• **Try it**
Extract the lines up to and including the one that contains "and CS Lectures.", starting with the first line of the entries below, and omit the pictures.

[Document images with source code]
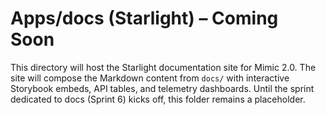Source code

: # Apps/docs (Starlight) – Coming Soon

This directory will host the Starlight documentation site for Mimic 2.0. The site will compose the Markdown
content from `docs/` with interactive Storybook embeds, API tables, and telemetry dashboards. Until the
sprint dedicated to docs (Sprint 6) kicks off, this folder remains a placeholder.
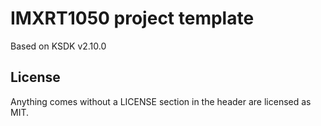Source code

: # IMXRT1050 project template

Based on KSDK v2.10.0

## License
Anything comes without a LICENSE section in the header are licensed as MIT.
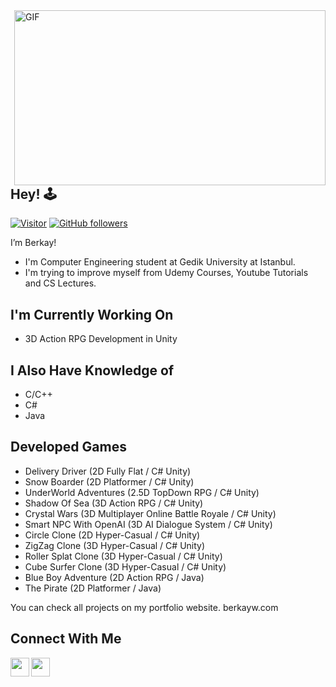 <img align="right" alt="GIF" src="https://c.tenor.com/rCaIUO0MP-EAAAAC/mario-pixel-art.gif" width="498" height="280" />
<h2> Hey! 🕹️  </h2>

[![Visitor](https://visitor-badge.laobi.icu/badge?page_id=berkayw.berkayw)](https://github.com/berkayw) [![GitHub followers](https://img.shields.io/github/followers/berkayw.svg?style=social&label=Follow)](https://github.com/berkayw?tab=followers)

  I’m Berkay!
  <br />
    
* I'm Computer Engineering student at Gedik University at Istanbul.
* I'm trying to improve myself from Udemy Courses, Youtube Tutorials and CS Lectures.
<h2> I'm Currently Working On </h2>
 
 * 3D Action RPG Development in Unity

<h2> I Also Have Knowledge of </h2>

 * C/C++ 
 * C#    
 * Java  
 
 <h2> Developed Games </h2>
 
 * Delivery Driver (2D Fully Flat / C# Unity)
 * Snow Boarder (2D Platformer / C# Unity)
 * UnderWorld Adventures (2.5D TopDown RPG / C# Unity)
 * Shadow Of Sea (3D Action RPG / C# Unity)
 * Crystal Wars (3D Multiplayer Online Battle Royale / C# Unity)
 * Smart NPC With OpenAI (3D AI Dialogue System / C# Unity)
 * Circle Clone (2D Hyper-Casual / C# Unity)
 * ZigZag Clone (3D Hyper-Casual / C# Unity)
 * Roller Splat Clone (3D Hyper-Casual / C# Unity)
 * Cube Surfer Clone (3D Hyper-Casual / C# Unity)
 * Blue Boy Adventure (2D Action RPG / Java)
 * The Pirate (2D Platformer / Java)

 You can check all projects on my portfolio website.
 berkayw.com
 
 

<h2> Connect With Me </h2>


[<img align="left" height="30" width="30" src="https://static1.anpoimages.com/wordpress/wp-content/uploads/2020/10/06/icon-google-gmail-new.png?q=80&fit=crop&w=355&dpr=1.5" />][gmail]
[<img align="left" height="30" width="30" src="https://upload.wikimedia.org/wikipedia/commons/thumb/c/ca/LinkedIn_logo_initials.png/640px-LinkedIn_logo_initials.png" />][linkedin]

<br />

[gmail]: mailto:berkayw737@gmail.com
[linkedin]: https://www.linkedin.com/in/berkayw/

• **Exercise response**
Source code

: # Apps/docs (Starlight) – Coming Soon

This directory will host the Starlight documentation site for Mimic 2.0. The site will compose the Markdown
content from `docs/` with interactive Storybook embeds, API tables, and telemetry dashboards. Until the
sprint dedicated to docs (Sprint 6) kicks off, this folder remains a placeholder.
Source code

: # IMXRT1050 project template

Based on KSDK v2.10.0

## License
Anything comes without a LICENSE section in the header are licensed as MIT.
 <img align="right" alt="GIF" src="https://c.tenor.com/rCaIUO0MP-EAAAAC/mario-pixel-art.gif" width="498" height="280" />
<h2> Hey! 🕹️  </h2>

[![Visitor](https://visitor-badge.laobi.icu/badge?page_id=berkayw.berkayw)](https://github.com/berkayw) [![GitHub followers](https://img.shields.io/github/followers/berkayw.svg?style=social&label=Follow)](https://github.com/berkayw?tab=followers)

  I’m Berkay!
  <br />
    
* I'm Computer Engineering student at Gedik University at Istanbul.
* I'm trying to improve myself from Udemy Courses, Youtube Tutorials and CS Lectures.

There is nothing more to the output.